** Work required **
Although the entries contain pictures, the copy should hold only their exact text.

** Data to process **
═══

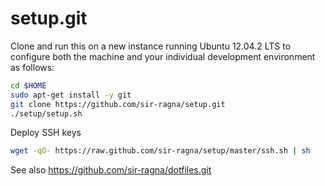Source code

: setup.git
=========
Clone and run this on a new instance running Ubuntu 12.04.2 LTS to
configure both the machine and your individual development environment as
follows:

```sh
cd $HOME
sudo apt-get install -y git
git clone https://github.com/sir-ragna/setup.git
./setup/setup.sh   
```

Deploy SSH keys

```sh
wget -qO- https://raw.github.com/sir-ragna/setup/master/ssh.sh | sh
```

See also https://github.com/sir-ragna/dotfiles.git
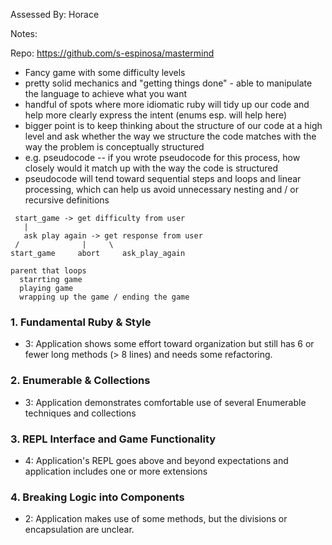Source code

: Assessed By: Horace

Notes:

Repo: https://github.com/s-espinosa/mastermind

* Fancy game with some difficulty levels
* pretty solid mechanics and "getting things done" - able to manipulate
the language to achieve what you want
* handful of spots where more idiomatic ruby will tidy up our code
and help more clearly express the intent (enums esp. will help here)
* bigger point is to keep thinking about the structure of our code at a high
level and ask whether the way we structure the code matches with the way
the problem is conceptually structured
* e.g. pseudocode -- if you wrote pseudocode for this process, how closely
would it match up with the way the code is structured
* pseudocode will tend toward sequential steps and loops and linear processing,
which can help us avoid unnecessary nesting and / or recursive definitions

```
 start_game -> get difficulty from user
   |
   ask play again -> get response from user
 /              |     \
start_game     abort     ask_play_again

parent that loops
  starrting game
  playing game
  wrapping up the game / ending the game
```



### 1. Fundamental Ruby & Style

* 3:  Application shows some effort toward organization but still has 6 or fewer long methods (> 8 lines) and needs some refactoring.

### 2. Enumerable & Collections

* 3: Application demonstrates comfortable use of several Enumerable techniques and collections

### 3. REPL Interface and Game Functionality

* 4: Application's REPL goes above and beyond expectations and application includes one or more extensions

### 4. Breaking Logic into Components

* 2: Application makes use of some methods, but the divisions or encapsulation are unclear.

═══

** Finished exercise **
Source code

: setup.git
=========
Clone and run this on a new instance running Ubuntu 12.04.2 LTS to
configure both the machine and your individual development environment as
follows:

```sh
cd $HOME
sudo apt-get install -y git
git clone https://github.com/sir-ragna/setup.git
./setup/setup.sh   
```

Deploy SSH keys

```sh
wget -qO- https://raw.github.com/sir-ragna/setup/master/ssh.sh | sh
```

See also https://github.com/sir-ragna/dotfiles.git
Source code

: Assessed By: Horace

Notes:

Repo: https://github.com/s-espinosa/mastermind

* Fancy game with some difficulty levels
* pretty solid mechanics and "getting things done" - able to manipulate
the language to achieve what you want
* handful of spots where more idiomatic ruby will tidy up our code
and help more clearly express the intent (enums esp. will help here)
* bigger point is to keep thinking about the structure of our code at a high
level and ask whether the way we structure the code matches with the way
the problem is conceptually structured
* e.g. pseudocode -- if you wrote pseudocode for this process, how closely
would it match up with the way the code is structured
* pseudocode will tend toward sequential steps and loops and linear processing,
which can help us avoid unnecessary nesting and / or recursive definitions

```
 start_game -> get difficulty from user
   |
   ask play again -> get response from user
 /              |     \
start_game     abort     ask_play_again

parent that loops
  starrting game
  playing game
  wrapping up the game / ending the game
```



### 1. Fundamental Ruby & Style

* 3:  Application shows some effort toward organization but still has 6 or fewer long methods (> 8 lines) and needs some refactoring.

### 2. Enumerable & Collections

* 3: Application demonstrates comfortable use of several Enumerable techniques and collections

### 3. REPL Interface and Game Functionality

* 4: Application's REPL goes above and beyond expectations and application includes one or more extensions

### 4. Breaking Logic into Components

* 2: Application makes use of some methods, but the divisions or encapsulation are unclear.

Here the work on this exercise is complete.